Extreme jumpcut cinema, making a dubby hash of its would-be monologues. Strobey, glitchy, overlapping audio and video, cutting against any sort of rhythm, like an Autechre album of a movie. Video, and videos of video. Much of what audio survives is soft-spoken poetry and college students having deep discussions about economic theory. Once I realized this wasn’t going to come together for me as a narrative, I wondered if it might’ve been a Begotten thing, where he made a film of his friends and relationship problems and it didn’t come out well so he destroyed it. But then, it was one of Cinema Scope’s top ten of 2015, so there must be more to it.
… each relationship available to the cinema must be rebuilt; nothing will be taken for granted within the frame. If there are narratives, they will not be simply given and accepted; they will appear as the product of careful study of the relations of the world, which Medina examines and expresses through the logic of rhythms.
It’s not just a restless critic reading too much into a semi-documentary Begotten breakbeat – in the interview, Medina is full of references and philosophy on the nature of his cinema, so I think I was too tired and undervalued the thing.
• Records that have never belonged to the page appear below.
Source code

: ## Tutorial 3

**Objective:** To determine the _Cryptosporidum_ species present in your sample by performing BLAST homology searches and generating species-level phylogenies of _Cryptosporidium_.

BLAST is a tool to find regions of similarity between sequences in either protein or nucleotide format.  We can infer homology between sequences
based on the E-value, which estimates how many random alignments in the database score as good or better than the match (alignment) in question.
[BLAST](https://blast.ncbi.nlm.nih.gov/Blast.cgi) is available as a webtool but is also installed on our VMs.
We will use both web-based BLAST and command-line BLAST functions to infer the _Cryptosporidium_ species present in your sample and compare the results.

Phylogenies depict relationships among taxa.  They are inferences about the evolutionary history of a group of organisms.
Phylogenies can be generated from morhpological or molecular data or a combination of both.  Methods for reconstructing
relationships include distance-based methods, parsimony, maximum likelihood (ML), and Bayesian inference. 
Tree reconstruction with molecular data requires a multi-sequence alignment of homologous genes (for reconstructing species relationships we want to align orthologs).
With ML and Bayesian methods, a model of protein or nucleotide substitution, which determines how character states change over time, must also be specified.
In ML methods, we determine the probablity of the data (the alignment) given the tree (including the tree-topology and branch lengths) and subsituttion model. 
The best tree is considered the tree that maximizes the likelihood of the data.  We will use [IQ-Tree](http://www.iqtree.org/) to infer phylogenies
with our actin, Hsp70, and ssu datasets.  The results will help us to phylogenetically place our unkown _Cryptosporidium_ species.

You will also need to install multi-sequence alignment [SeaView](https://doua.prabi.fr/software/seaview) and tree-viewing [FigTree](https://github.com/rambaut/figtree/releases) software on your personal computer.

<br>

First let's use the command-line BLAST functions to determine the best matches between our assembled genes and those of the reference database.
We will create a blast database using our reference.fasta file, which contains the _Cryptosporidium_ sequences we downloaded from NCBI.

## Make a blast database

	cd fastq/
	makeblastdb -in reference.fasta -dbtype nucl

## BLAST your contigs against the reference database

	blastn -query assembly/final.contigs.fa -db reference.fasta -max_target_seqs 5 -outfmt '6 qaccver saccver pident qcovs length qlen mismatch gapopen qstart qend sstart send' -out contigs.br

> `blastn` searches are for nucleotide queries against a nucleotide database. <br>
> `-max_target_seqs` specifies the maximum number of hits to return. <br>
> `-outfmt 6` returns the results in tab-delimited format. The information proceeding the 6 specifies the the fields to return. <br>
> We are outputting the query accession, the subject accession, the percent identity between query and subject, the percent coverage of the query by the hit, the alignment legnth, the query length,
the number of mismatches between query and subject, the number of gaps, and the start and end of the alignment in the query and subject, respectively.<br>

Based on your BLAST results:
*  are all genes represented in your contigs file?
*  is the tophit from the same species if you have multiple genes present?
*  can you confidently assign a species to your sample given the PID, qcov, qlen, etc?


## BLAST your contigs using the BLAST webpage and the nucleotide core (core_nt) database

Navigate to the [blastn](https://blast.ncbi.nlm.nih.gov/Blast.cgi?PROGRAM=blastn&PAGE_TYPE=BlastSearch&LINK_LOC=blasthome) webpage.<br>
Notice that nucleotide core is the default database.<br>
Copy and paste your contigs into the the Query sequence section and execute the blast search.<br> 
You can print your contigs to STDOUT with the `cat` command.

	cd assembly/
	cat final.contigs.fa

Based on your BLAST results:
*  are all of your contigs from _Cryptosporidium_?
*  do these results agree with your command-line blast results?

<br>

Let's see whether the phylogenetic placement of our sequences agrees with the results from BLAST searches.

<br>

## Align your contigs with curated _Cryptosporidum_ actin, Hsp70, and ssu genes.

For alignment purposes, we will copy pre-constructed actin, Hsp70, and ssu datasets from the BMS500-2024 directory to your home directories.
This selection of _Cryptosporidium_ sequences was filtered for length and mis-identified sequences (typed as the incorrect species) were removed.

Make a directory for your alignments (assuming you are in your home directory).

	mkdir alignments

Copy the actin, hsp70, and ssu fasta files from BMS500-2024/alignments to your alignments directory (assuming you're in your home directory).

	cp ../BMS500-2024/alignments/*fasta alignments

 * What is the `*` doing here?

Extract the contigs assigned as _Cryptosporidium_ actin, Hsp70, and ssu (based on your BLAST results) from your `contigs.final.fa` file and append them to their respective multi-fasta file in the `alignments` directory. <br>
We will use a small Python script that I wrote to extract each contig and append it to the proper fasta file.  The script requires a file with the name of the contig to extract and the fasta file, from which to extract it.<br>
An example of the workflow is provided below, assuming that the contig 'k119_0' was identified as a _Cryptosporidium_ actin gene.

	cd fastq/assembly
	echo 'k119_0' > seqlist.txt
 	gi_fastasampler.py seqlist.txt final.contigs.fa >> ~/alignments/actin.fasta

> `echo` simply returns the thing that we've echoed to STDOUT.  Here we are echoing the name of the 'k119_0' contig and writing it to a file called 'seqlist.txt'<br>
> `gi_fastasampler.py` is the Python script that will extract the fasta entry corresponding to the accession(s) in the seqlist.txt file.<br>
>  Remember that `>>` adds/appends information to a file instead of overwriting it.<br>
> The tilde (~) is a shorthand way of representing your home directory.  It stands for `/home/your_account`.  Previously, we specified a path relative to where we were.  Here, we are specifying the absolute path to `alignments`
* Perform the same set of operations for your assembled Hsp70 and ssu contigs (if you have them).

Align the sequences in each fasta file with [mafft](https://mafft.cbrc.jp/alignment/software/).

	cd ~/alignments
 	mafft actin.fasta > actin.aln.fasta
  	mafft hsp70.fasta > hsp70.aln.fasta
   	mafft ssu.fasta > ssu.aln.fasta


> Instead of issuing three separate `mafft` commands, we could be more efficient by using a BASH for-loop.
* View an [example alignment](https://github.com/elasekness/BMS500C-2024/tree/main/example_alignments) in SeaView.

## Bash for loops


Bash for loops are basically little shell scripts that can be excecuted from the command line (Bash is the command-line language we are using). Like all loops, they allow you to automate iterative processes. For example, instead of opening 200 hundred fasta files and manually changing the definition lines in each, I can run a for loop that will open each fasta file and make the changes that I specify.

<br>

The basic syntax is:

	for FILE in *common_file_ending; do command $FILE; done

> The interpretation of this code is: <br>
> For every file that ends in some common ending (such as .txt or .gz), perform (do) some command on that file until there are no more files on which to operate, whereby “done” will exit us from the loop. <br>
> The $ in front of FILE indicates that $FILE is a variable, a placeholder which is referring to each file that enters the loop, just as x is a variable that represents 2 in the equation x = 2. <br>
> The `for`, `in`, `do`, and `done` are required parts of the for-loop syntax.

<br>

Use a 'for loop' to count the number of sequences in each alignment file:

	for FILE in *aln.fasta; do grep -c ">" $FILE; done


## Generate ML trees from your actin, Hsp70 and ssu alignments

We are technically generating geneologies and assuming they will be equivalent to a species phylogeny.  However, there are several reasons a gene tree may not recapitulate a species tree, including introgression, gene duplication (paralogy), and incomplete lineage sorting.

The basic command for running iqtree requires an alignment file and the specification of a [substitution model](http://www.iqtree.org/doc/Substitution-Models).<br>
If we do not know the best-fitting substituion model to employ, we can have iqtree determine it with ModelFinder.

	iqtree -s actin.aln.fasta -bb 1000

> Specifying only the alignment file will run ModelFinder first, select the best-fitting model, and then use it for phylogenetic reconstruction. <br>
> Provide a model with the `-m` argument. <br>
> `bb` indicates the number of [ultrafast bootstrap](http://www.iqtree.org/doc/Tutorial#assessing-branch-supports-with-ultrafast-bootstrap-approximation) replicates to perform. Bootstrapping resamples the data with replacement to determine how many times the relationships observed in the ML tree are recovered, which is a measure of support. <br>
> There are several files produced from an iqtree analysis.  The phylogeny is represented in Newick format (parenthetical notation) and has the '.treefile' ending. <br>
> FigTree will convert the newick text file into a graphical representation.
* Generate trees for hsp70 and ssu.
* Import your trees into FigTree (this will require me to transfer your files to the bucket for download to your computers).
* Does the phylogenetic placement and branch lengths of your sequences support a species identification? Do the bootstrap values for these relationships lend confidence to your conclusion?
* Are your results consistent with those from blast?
They’re both mentioning the Lumiere brothers, who also come up in Dawson City and In The Intense Now. I cannot quote from the interview, because if I was too tired then to get what the film was going for, I’m definitely too tired now to get what these two are on about. I liked Michael Sicinski’s explanation of the thing:
There are fragments of an ostensible narrative. Or perhaps it is better to say, there are figures whose affect and experiences we observe across the running time of Medina’s film. They bob in and out of our view—a coterie of young Filipino-Canadian friends and lovers, given to creativity and anger and philosophizing and confusion. But 88:88 does not adhere to any given point of view. It hangs out, but in a jittery, caffeinated way, holding onto present moments without deadening them into connective tissue, mere “moving-towards.” Or, if there is a point of view, it’s that of “the digital image,” which is indiscriminate and regards a private breakdown with the same impassive fascination it affords greenish-yellow light through a treetop.